#### [Brief]
Each entry below needs to be reproduced exactly as given.

*** Source material Section Begins ***

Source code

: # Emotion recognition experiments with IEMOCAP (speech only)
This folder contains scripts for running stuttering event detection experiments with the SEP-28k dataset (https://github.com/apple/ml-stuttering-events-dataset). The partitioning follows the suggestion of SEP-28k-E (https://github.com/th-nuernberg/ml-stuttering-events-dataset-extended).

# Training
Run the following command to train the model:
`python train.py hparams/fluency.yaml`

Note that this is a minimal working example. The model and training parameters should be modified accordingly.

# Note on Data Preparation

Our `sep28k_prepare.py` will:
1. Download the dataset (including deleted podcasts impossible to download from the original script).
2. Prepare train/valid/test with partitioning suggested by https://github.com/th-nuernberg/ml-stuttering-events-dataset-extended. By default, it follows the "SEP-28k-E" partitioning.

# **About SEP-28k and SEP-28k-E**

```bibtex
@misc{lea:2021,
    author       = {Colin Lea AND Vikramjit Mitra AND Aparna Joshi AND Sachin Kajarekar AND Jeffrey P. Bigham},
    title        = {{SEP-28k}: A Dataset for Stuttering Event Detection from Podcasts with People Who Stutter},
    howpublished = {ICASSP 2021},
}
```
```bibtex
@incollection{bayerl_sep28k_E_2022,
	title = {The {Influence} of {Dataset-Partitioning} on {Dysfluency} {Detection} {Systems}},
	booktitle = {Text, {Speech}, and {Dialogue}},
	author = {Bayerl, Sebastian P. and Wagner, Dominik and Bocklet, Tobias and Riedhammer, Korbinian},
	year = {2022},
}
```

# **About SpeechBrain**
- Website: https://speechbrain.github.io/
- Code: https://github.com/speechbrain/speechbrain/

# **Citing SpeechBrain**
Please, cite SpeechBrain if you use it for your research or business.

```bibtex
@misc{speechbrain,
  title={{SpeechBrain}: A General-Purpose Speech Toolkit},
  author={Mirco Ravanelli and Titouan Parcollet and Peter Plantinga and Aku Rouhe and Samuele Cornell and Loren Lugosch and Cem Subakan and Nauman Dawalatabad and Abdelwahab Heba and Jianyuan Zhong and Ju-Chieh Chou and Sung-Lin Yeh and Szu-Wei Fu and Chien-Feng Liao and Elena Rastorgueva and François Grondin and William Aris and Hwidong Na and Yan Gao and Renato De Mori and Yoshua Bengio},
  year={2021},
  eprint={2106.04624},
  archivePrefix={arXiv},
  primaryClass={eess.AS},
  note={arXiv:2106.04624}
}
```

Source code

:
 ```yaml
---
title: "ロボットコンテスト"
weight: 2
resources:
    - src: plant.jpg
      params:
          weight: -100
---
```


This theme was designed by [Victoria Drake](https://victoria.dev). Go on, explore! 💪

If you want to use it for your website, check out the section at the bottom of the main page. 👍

*** Source material Section Ends ***

#### [Solution]
Source code

: # Emotion recognition experiments with IEMOCAP (speech only)
This folder contains scripts for running stuttering event detection experiments with the SEP-28k dataset (https://github.com/apple/ml-stuttering-events-dataset). The partitioning follows the suggestion of SEP-28k-E (https://github.com/th-nuernberg/ml-stuttering-events-dataset-extended).

# Training
Run the following command to train the model:
`python train.py hparams/fluency.yaml`

Note that this is a minimal working example. The model and training parameters should be modified accordingly.

# Note on Data Preparation

Our `sep28k_prepare.py` will:
1. Download the dataset (including deleted podcasts impossible to download from the original script).
2. Prepare train/valid/test with partitioning suggested by https://github.com/th-nuernberg/ml-stuttering-events-dataset-extended. By default, it follows the "SEP-28k-E" partitioning.

# **About SEP-28k and SEP-28k-E**

```bibtex
@misc{lea:2021,
    author       = {Colin Lea AND Vikramjit Mitra AND Aparna Joshi AND Sachin Kajarekar AND Jeffrey P. Bigham},
    title        = {{SEP-28k}: A Dataset for Stuttering Event Detection from Podcasts with People Who Stutter},
    howpublished = {ICASSP 2021},
}
```
```bibtex
@incollection{bayerl_sep28k_E_2022,
	title = {The {Influence} of {Dataset-Partitioning} on {Dysfluency} {Detection} {Systems}},
	booktitle = {Text, {Speech}, and {Dialogue}},
	author = {Bayerl, Sebastian P. and Wagner, Dominik and Bocklet, Tobias and Riedhammer, Korbinian},
	year = {2022},
}
```

# **About SpeechBrain**
- Website: https://speechbrain.github.io/
- Code: https://github.com/speechbrain/speechbrain/

# **Citing SpeechBrain**
Please, cite SpeechBrain if you use it for your research or business.

```bibtex
@misc{speechbrain,
  title={{SpeechBrain}: A General-Purpose Speech Toolkit},
  author={Mirco Ravanelli and Titouan Parcollet and Peter Plantinga and Aku Rouhe and Samuele Cornell and Loren Lugosch and Cem Subakan and Nauman Dawalatabad and Abdelwahab Heba and Jianyuan Zhong and Ju-Chieh Chou and Sung-Lin Yeh and Szu-Wei Fu and Chien-Feng Liao and Elena Rastorgueva and François Grondin and William Aris and Hwidong Na and Yan Gao and Renato De Mori and Yoshua Bengio},
  year={2021},
  eprint={2106.04624},
  archivePrefix={arXiv},
  primaryClass={eess.AS},
  note={arXiv:2106.04624}
}
```

Source code

:
 ```yaml
---
title: "ロボットコンテスト"
weight: 2
resources:
    - src: plant.jpg
      params:
          weight: -100
---
```


This theme was designed by [Victoria Drake](https://victoria.dev). Go on, explore! 💪

If you want to use it for your website, check out the section at the bottom of the main page. 👍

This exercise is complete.